Our core fleet business in North America has performed steadily and we continue to have low voluntary attrition rates at 1.4% for the quarter. This is one of the lowest attrition rates we see since 2008. In North America, our private label channel continues to be a source of opportunity for us and positions us well for future growth. Last quarter, we discussed that we had signed Wawa as the customer and I’m happy to report that they have gone alive during the third quarter and we have begun implementation on the Pep Boys program announced in August.

We expect GoGas which was signed earlier this year to begin implementation in the fourth quarter and we just signed a seven-year extension with Sunoco.
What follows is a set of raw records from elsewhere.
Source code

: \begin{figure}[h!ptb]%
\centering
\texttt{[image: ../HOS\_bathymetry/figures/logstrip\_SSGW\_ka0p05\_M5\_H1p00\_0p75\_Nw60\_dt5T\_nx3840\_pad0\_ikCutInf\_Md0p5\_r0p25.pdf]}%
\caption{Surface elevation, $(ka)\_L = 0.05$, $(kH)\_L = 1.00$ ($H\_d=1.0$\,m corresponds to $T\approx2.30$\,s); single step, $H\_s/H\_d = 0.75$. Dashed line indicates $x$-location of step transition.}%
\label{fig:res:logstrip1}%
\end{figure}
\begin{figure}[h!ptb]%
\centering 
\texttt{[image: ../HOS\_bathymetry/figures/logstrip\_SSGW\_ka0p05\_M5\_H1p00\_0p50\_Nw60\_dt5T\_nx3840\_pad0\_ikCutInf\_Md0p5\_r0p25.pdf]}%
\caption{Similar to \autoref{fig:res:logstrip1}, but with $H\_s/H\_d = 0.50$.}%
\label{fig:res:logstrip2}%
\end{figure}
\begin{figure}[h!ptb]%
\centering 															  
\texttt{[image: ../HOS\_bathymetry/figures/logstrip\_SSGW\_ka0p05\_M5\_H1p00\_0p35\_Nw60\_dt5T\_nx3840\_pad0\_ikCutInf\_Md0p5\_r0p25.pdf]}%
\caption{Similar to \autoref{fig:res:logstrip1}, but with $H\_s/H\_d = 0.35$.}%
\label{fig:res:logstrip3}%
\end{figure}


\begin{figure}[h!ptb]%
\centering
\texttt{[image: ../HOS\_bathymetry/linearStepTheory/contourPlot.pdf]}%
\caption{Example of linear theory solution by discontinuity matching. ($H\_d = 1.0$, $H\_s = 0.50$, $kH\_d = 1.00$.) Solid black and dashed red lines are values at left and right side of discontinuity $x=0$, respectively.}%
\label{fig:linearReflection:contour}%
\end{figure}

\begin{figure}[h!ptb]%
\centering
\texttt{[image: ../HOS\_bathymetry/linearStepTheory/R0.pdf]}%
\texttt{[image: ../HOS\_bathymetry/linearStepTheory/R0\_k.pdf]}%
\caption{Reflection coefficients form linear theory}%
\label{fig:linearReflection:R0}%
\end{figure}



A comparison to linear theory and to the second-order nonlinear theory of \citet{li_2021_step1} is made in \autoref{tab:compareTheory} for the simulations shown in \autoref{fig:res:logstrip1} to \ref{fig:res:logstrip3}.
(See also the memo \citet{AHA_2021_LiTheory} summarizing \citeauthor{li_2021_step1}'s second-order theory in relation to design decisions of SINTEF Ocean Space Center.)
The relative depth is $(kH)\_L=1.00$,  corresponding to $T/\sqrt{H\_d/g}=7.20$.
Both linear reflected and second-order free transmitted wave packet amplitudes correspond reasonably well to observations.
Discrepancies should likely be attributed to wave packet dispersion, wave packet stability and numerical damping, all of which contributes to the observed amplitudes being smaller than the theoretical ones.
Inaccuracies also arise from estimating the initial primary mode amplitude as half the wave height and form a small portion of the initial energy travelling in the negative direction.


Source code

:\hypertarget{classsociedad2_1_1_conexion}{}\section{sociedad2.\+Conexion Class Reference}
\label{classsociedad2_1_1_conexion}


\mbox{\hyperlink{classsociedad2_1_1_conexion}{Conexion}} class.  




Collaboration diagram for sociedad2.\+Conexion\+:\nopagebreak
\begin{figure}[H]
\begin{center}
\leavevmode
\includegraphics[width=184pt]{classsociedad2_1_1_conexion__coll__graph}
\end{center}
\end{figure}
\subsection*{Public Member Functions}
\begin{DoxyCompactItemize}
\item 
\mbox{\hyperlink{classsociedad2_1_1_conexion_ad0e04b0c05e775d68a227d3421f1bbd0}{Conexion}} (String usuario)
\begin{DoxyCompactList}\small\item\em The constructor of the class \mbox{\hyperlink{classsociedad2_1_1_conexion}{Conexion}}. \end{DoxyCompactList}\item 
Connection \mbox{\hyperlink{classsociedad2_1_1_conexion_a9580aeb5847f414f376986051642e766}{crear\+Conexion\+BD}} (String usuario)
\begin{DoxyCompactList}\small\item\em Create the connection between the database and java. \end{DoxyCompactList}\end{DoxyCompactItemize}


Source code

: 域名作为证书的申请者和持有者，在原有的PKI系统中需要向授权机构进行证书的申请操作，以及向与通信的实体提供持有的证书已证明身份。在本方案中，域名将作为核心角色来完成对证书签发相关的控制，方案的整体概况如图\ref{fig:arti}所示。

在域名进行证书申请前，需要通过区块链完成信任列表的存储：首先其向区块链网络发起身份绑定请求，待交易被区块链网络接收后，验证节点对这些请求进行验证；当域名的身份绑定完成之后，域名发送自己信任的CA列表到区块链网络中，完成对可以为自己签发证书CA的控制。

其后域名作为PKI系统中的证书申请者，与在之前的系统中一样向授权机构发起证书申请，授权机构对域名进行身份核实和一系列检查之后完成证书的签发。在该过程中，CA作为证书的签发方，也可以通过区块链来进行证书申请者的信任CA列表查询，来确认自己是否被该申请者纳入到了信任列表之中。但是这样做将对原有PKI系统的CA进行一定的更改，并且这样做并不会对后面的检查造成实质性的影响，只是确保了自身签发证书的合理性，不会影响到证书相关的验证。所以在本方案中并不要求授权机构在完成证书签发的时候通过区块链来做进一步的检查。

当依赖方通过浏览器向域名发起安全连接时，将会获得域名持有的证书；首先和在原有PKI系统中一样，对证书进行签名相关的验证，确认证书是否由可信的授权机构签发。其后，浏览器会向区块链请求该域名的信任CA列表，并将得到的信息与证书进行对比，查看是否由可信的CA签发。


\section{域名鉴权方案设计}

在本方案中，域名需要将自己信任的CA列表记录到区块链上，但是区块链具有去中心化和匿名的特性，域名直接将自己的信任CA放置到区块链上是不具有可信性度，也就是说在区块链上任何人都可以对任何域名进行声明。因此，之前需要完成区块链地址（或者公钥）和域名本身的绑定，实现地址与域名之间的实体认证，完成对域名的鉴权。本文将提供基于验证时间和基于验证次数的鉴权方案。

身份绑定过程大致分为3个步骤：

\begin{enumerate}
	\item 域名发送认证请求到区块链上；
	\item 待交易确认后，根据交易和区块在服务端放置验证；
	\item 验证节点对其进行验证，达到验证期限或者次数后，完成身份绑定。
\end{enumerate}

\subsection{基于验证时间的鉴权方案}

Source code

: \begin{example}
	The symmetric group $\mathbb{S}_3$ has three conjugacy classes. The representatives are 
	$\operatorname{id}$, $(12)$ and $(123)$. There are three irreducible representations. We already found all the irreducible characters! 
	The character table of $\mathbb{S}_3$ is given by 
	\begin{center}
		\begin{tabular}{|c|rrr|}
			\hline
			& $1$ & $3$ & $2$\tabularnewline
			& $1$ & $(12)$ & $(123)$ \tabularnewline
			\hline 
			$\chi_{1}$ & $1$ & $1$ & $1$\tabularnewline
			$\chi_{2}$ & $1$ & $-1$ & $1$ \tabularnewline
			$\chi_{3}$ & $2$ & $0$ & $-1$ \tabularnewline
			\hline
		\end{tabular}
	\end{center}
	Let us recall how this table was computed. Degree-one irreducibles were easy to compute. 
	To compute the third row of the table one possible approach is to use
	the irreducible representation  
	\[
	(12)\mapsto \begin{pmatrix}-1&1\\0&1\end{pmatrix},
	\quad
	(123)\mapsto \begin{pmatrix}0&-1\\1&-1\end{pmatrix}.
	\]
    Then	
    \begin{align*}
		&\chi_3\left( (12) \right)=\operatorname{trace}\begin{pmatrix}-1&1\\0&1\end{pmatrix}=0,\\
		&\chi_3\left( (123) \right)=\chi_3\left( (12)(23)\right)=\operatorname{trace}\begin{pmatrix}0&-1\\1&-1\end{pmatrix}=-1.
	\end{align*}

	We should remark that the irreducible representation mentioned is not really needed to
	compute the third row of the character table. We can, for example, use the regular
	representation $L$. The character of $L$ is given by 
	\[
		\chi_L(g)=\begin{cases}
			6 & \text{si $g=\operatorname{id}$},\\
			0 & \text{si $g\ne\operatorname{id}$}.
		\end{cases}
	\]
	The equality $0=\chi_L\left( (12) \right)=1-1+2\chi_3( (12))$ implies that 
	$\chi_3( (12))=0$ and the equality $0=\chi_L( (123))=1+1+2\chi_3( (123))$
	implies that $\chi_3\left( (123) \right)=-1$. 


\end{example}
And we expect to announce the signing of another regional lower company who has a portfolio to convert is scheduled to go alive next year. This private label programs all provide access to small businesses and a critical mass to our strategy down market.

Looking ahead, we expect to see nice transaction growth in our core fleet business as we increased our penetration down market and take market share from our competitors up market. We also continue to look for ways to capitalize on market opportunities and expand our product offering as we build the business for future growth. As an example in August, we launched our OTR-PRO fuel card program through a strategic alliance with Sky Capital LLC. This program is designed to meet the needs of long haul fleet in truck stop owners, an area where we are currently under-penetrated.